Rock Identifier

Tri-Color Tourmaline Identification Guide

Identify tri-color tourmaline by its three-zone color banding, trigonal crystal form, strong pleochroism, hardness, and how to separate it from imitations.

Read the full Tri-Color Tourmaline encyclopedia entry →
Tri-Color Tourmaline Identification Guide

What Tri-Color Tourmaline Looks Like

Tri-color (or tricolor) tourmaline is a single tourmaline crystal that displays three distinct colors in zones along or across the crystal. The colors form during shifts in the chemistry of the growth solution. The most famous example is "watermelon" tourmaline (green rim, white middle, pink core), but tri-color stones can combine many hues.

  • Color: Three sharply or gradationally separated zones — commonly green, pink/red, and colorless, but also blue, yellow, and brown combinations.
  • Luster: Vitreous.
  • Transparency: Transparent to translucent.
  • Crystal habit: Long prismatic crystals with rounded-triangular cross-sections and strong vertical striations; color zones run longitudinally or in concentric rings on a slice.

Field-ID Checklist

  1. Confirm three color zones in one continuous crystal.
  2. Check the cross-section — rounded triangular outline is classic tourmaline.
  3. Look for vertical striations along the prism faces.
  4. Test for pleochroism — color shifts noticeably with viewing direction, especially darker down the long axis.
  5. Check hardness — 7 to 7.5.
  6. Inspect zone boundaries — natural zoning follows crystal geometry, not random patches.

Key Diagnostic Tests

  • Mohs hardness: 7–7.5. Scratches glass; not scratched by steel.
  • Streak: White.
  • Cleavage/fracture: Poor cleavage; uneven to conchoidal fracture.
  • Crystal system: Trigonal.
  • Pleochroism: Strong — a key identifier separating tourmaline from glass and many other gems.
  • Pyro/piezoelectricity: Develops static charge when warmed or rubbed, attracting dust.

Common Look-Alikes

  • Watermelon tourmaline: A specific tri-color/bi-color arrangement (green-white-pink); essentially a subset of tri-color tourmaline.
  • Color-zoned glass or assembled triplets: Lack pleochroism, may show gas bubbles and swirl marks, and feel warmer/lighter; glass is softer.
  • Ametrine (quartz): Shows two colors (purple and yellow), not three, and has different optics.
  • Fluorite: Multicolor banding but much softer (Mohs 4) with perfect octahedral cleavage.
  • Dyed or coated stones: Color sits on the surface or in cracks rather than within defined crystal growth zones.

Where It's Found

Tri-color tourmaline comes mainly from granitic pegmatites.
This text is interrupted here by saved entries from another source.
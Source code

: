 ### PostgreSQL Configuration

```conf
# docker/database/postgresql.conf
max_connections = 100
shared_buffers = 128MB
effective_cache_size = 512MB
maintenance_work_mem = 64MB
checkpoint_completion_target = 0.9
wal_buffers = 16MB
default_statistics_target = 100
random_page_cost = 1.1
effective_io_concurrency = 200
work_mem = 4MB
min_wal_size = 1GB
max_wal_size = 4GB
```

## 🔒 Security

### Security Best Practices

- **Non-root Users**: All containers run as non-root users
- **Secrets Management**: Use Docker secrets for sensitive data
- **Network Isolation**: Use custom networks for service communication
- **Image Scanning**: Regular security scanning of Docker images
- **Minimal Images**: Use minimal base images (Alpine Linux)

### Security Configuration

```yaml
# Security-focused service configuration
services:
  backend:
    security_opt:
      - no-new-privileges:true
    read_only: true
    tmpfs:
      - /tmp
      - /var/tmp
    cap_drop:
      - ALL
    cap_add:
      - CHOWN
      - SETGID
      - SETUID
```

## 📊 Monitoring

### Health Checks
Major sources include Brazil (notably Minas Gerais), as well as Afghanistan, Pakistan, Nigeria, Madagascar, Mozambique, and the United States (Maine and California). The color zoning records changing fluid chemistry during the crystal's growth in the pegmatite pocket.
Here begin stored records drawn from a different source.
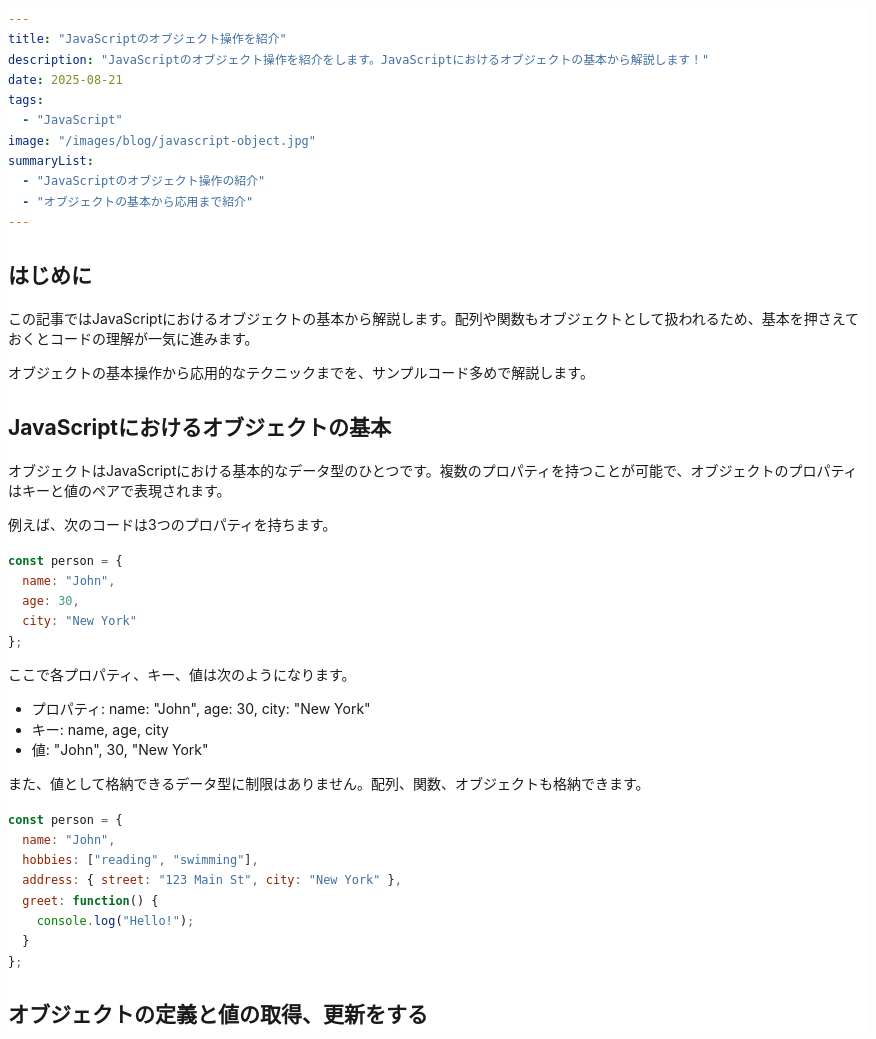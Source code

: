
 ```yaml
---
title: "JavaScriptのオブジェクト操作を紹介"
description: "JavaScriptのオブジェクト操作を紹介をします。JavaScriptにおけるオブジェクトの基本から解説します！"
date: 2025-08-21
tags: 
  - "JavaScript"
image: "/images/blog/javascript-object.jpg"
summaryList:
  - "JavaScriptのオブジェクト操作の紹介"
  - "オブジェクトの基本から応用まで紹介"
---
```


## はじめに

この記事ではJavaScriptにおけるオブジェクトの基本から解説します。配列や関数もオブジェクトとして扱われるため、基本を押さえておくとコードの理解が一気に進みます。

オブジェクトの基本操作から応用的なテクニックまでを、サンプルコード多めで解説します。

## JavaScriptにおけるオブジェクトの基本

オブジェクトはJavaScriptにおける基本的なデータ型のひとつです。複数のプロパティを持つことが可能で、オブジェクトのプロパティはキーと値のペアで表現されます。

例えば、次のコードは3つのプロパティを持ちます。

```js [JavaScript]
const person = {
  name: "John",
  age: 30,
  city: "New York"
};
```

ここで各プロパティ、キー、値は次のようになります。

- プロパティ: name: "John", age: 30, city: "New York"
- キー: name, age, city
- 値: "John", 30, "New York"

また、値として格納できるデータ型に制限はありません。配列、関数、オブジェクトも格納できます。

```js [JavaScript]
const person = {
  name: "John",
  hobbies: ["reading", "swimming"],
  address: { street: "123 Main St", city: "New York" },
  greet: function() {
    console.log("Hello!");
  }
};
```

## オブジェクトの定義と値の取得、更新をする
Frequently asked questions

How can you tell if it's real tri-color tourmaline?

Real tri-color tourmaline is a single trigonal crystal with three color zones following its growth geometry, strong pleochroism, hardness 7–7.5, a white streak, and rounded-triangular striated prism faces. Glass imitations lack pleochroism and show bubbles.

What does tri-color tourmaline look like?

It looks like a single elongated crystal split into three colored zones — often green, white or colorless, and pink — either along its length or in concentric rings when sliced across.

Is watermelon tourmaline the same as tri-color tourmaline?

Watermelon tourmaline is a specific tri-color (or bi-color) pattern with a pink core, white middle, and green rim. All watermelon tourmaline is multicolor tourmaline, but tri-color stones can show other color combinations too.

Why does tourmaline have multiple colors?

The color zones form because the chemistry of the fluid feeding the growing crystal changed over time, so different trace elements (like manganese for pink and iron for green) were incorporated at different growth stages.